Alternatives North spokesperson Kevin O'Reilly said the group is, "Not against the pipeline," but added the report showed there was no need to subsidize the project.
Throughout National Energy Board and Joint Review Panel hearings on the $7.5 billion pipeline, there has been vocal opposition from Alternatives North and others to any public subsidies directed towards the completion of the project.
Lead pipeline proponent Imperial Oil Resource Ventures Ltd. rejects any assertion it has asked the Canadian government for subsidies.
"Therein lies our major issue with this study, the premise that we're asking for subsidies," said Pius Rolheiser, Imperial spokesperson. "What we're really talking about is the fiscal framework that the project would operate under."

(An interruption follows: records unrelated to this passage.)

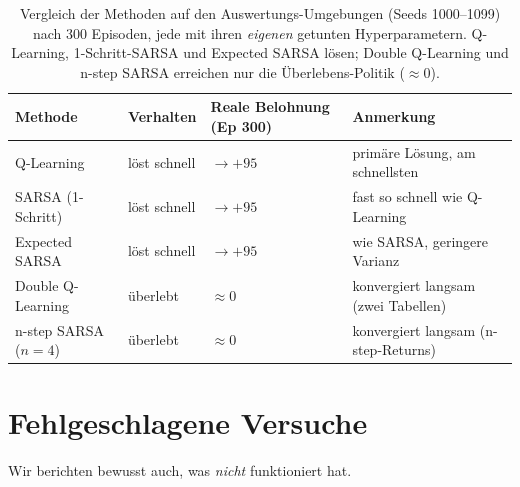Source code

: \documentclass[11pt,a4paper]{article}
\begin{document}
\begin{table}[h]
\centering
\small
\begin{tabular}{@{}llll@{}}
\toprule
\textbf{Methode} & \textbf{Verhalten} & \textbf{Reale Belohnung (Ep 300)} & \textbf{Anmerkung}\\
\midrule
Q-Learning        & l\"ost schnell & $\rightarrow +95$ & prim\"are L\"osung, am schnellsten\\
SARSA (1-Schritt) & l\"ost schnell & $\rightarrow +95$ & fast so schnell wie Q-Learning\\
Expected SARSA    & l\"ost schnell & $\rightarrow +95$ & wie SARSA, geringere Varianz\\
Double Q-Learning & \"uberlebt     & $\approx 0$ & konvergiert langsam (zwei Tabellen)\\
n-step SARSA ($n{=}4$) & \"uberlebt & $\approx 0$ & konvergiert langsam (n-step-Returns)\\
\bottomrule
\end{tabular}
\caption{Vergleich der Methoden auf den Auswertungs-Umgebungen (Seeds 1000--1099) nach
         300 Episoden, jede mit ihren \emph{eigenen} getunten Hyperparametern.
         Q-Learning, 1-Schritt-SARSA und Expected SARSA l\"osen; Double Q-Learning und
         n-step SARSA erreichen nur die \"Uberlebens-Politik ($\approx 0$).}
\end{table}

\section{Fehlgeschlagene Versuche}
Wir berichten bewusst auch, was \emph{nicht} funktioniert hat.
\end{document}
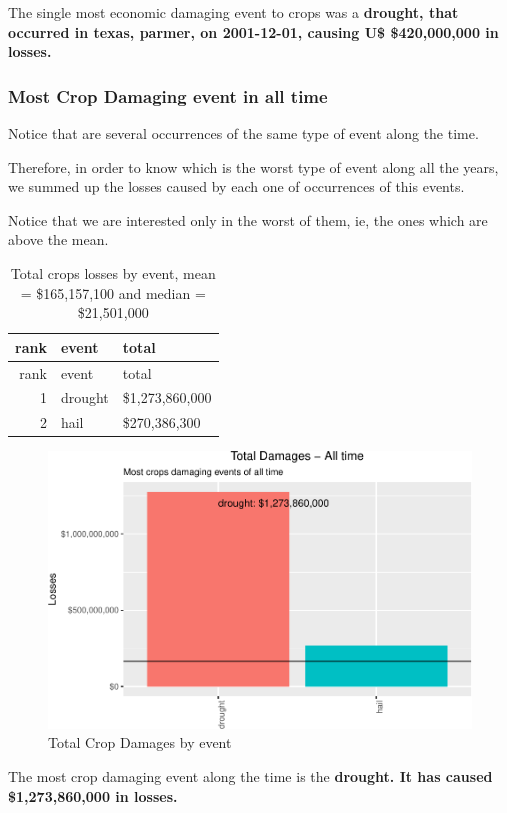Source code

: \documentclass[]{article}
\begin{document}
The single most economic damaging event to crops was a \textbf{drought,
that occurred in texas, parmer, on 2001-12-01, causing U\$ \$420,000,000
in losses.}

\subsubsection{Most Crop Damaging event in all
time}\label{most-crop-damaging-event-in-all-time}

Notice that are several occurrences of the same type of event along the
time.

Therefore, in order to know which is the worst type of event along all
the years, we summed up the losses caused by each one of occurrences of
this events.

Notice that we are interested only in the worst of them, ie, the ones
which are above the mean.

\begin{longtable}[]{@{}rll@{}}
\caption{Total crops losses by event, mean = \$165,157,100 and median =
\$21,501,000}\tabularnewline
\toprule
rank & event & total\tabularnewline
\midrule
\endfirsthead
\toprule
rank & event & total\tabularnewline
\midrule
\endhead
1 & drought & \$1,273,860,000\tabularnewline
2 & hail & \$270,386,300\tabularnewline
\bottomrule
\end{longtable}

\begin{figure}[htbp]
\centering
\includegraphics{readme_files/figure-latex/crop-all-plot-1.pdf}
\caption{Total Crop Damages by event}
\end{figure}

The most crop damaging event along the time is the \textbf{drought. It
has caused \$1,273,860,000 in losses.}
\end{document}

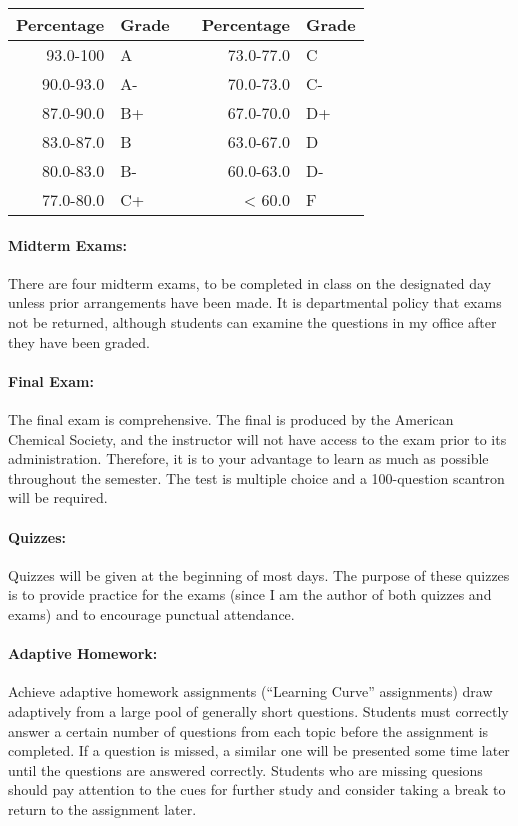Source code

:\documentclass[12pt, letterpaper]{article}
\begin{document}
\begin{tabular}{rl|c|rl}
	Percentage & Grade &  & Percentage & Grade \\ \midrule
	  93.0-100 & A     &  &  73.0-77.0 & C     \\
	 90.0-93.0 & A-    &  &  70.0-73.0 & C-    \\
	 87.0-90.0 & B+    &  &  67.0-70.0 & D+    \\
	 83.0-87.0 & B     &  &  63.0-67.0 & D     \\
	 80.0-83.0 & B-    &  &  60.0-63.0 & D-    \\
	 77.0-80.0 & C+    &  &     < 60.0 & F
\end{tabular}
\paragraph{Midterm Exams:}
There are four midterm exams, to be completed in class on the designated day unless prior arrangements have been made. It is departmental policy that exams not be returned, although students can examine the questions in my office after they have been graded.

\paragraph{Final Exam:}
The final exam is comprehensive. The final is produced by the American Chemical Society, and the instructor will not have access to the exam prior to its administration. Therefore, it is to your advantage to learn as much as possible throughout the semester. The test is multiple choice and a 100-question scantron will be required.

\paragraph{Quizzes:}
Quizzes will be given at the beginning of most days. The purpose of these quizzes is to provide practice for the exams (since I am the author of both quizzes and exams) and to encourage punctual attendance.

\paragraph{Adaptive Homework:}
Achieve adaptive homework assignments (``Learning Curve'' assignments) draw adaptively from a large pool of generally short questions. Students must correctly answer a certain number of questions from each topic before the assignment is completed. If a question is missed, a similar one will be presented some time later until the questions are answered correctly. Students who are missing quesions should pay attention to the cues for further study and consider taking a break to return to the assignment later.
\end{document}
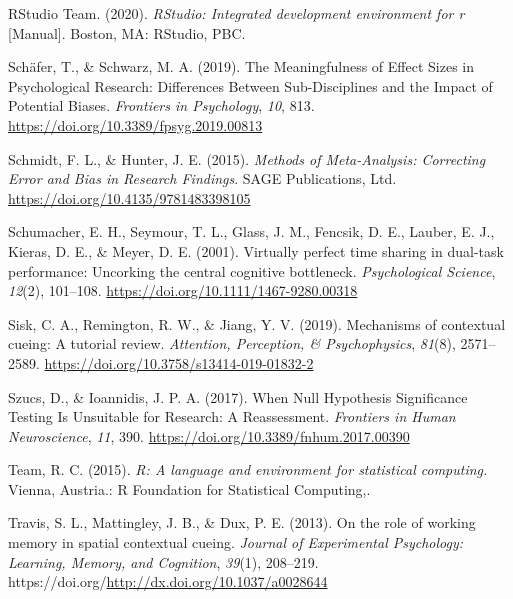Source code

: \documentclass[
  man]{apa6}
\newlength{\cslhangindent}
\newlength{\cslentryspacingunit} %
\newenvironment{CSLReferences}[2] %
 {%
  \setlength{\parindent}{0pt}
  \ifodd #1
  \let\oldpar\par
  \def\par{\hangindent=\cslhangindent\oldpar}
  \fi
  \setlength{\parskip}{#2\cslentryspacingunit}
 }%
 {}
\begin{document}
\begin{CSLReferences}{1}{0}
\leavevmode{}%
RStudio Team. (2020). \emph{{RStudio}: {Integrated} development environment for r} {[}Manual{]}. {Boston, MA}: {RStudio, PBC.}

\leavevmode{}%
Schäfer, T., \& Schwarz, M. A. (2019). The {Meaningfulness} of {Effect Sizes} in {Psychological Research}: {Differences Between Sub-Disciplines} and the {Impact} of {Potential Biases}. \emph{Frontiers in Psychology}, \emph{10}, 813. \url{https://doi.org/10.3389/fpsyg.2019.00813}

\leavevmode{}%
Schmidt, F. L., \& Hunter, J. E. (2015). \emph{Methods of {Meta-Analysis}: {Correcting Error} and {Bias} in {Research Findings}}. {SAGE Publications, Ltd}. \url{https://doi.org/10.4135/9781483398105}

\leavevmode{}%
Schumacher, E. H., Seymour, T. L., Glass, J. M., Fencsik, D. E., Lauber, E. J., Kieras, D. E., \& Meyer, D. E. (2001). Virtually perfect time sharing in dual-task performance: Uncorking the central cognitive bottleneck. \emph{Psychological Science}, \emph{12}(2), 101--108. \url{https://doi.org/10.1111/1467-9280.00318}

\leavevmode{}%
Sisk, C. A., Remington, R. W., \& Jiang, Y. V. (2019). Mechanisms of contextual cueing: {A} tutorial review. \emph{Attention, Perception, \& Psychophysics}, \emph{81}(8), 2571--2589. \url{https://doi.org/10.3758/s13414-019-01832-2}

\leavevmode{}%
Szucs, D., \& Ioannidis, J. P. A. (2017). When {Null Hypothesis Significance Testing Is Unsuitable} for {Research}: {A Reassessment}. \emph{Frontiers in Human Neuroscience}, \emph{11}, 390. \url{https://doi.org/10.3389/fnhum.2017.00390}

\leavevmode{}%
Team, R. C. (2015). \emph{R: {A} language and environment for statistical computing.} {Vienna, Austria.}: R Foundation for Statistical Computing,.

\leavevmode{}%
Travis, S. L., Mattingley, J. B., \& Dux, P. E. (2013). On the role of working memory in spatial contextual cueing. \emph{Journal of Experimental Psychology: Learning, Memory, and Cognition}, \emph{39}(1), 208--219. https://doi.org/\url{http://dx.doi.org/10.1037/a0028644}


\end{CSLReferences}
\end{document}
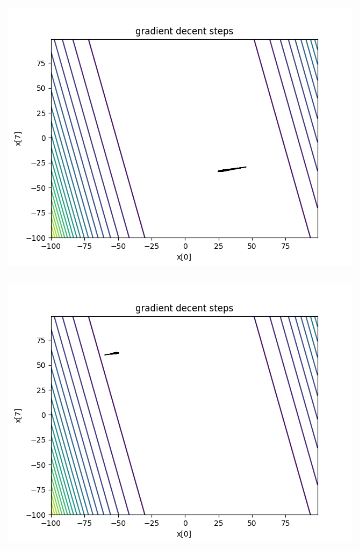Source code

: 	\begin{figure}[h!]
		\centering
		\begin{subfigure}[b]{0.45\linewidth}
			\includegraphics[width=\linewidth]{photos/f3_1_1.png}
		\end{subfigure}
		\begin{subfigure}[b]{0.45\linewidth}
			\includegraphics[width=\linewidth]{photos/f3_2_1.png}
		\end{subfigure}
		\begin{subfigure}[b]{0.45\linewidth}

\end{subfigure}
\end{figure}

Rolheiser went on to say that with the huge upfront investment on a "frontier basin opening" project, the royalty regime structure Imperial wants is flexible.
"Royalties the government would take on would be lower until project reaches payout, then you revert to a higher regime," said Rolheiser, adding any return on the initial investment to build the three gas fields, gathering system and 1,200-kilometre pipeline would not come for at least five years.
Imperial has assured the National Energy Board it would present a revised cost and schedule analysis by year's end.
To date, proponents, NEB, JRP and intervenors have been using data from Imperial's 2004 Environmental Impact Statement to assess the pipeline project.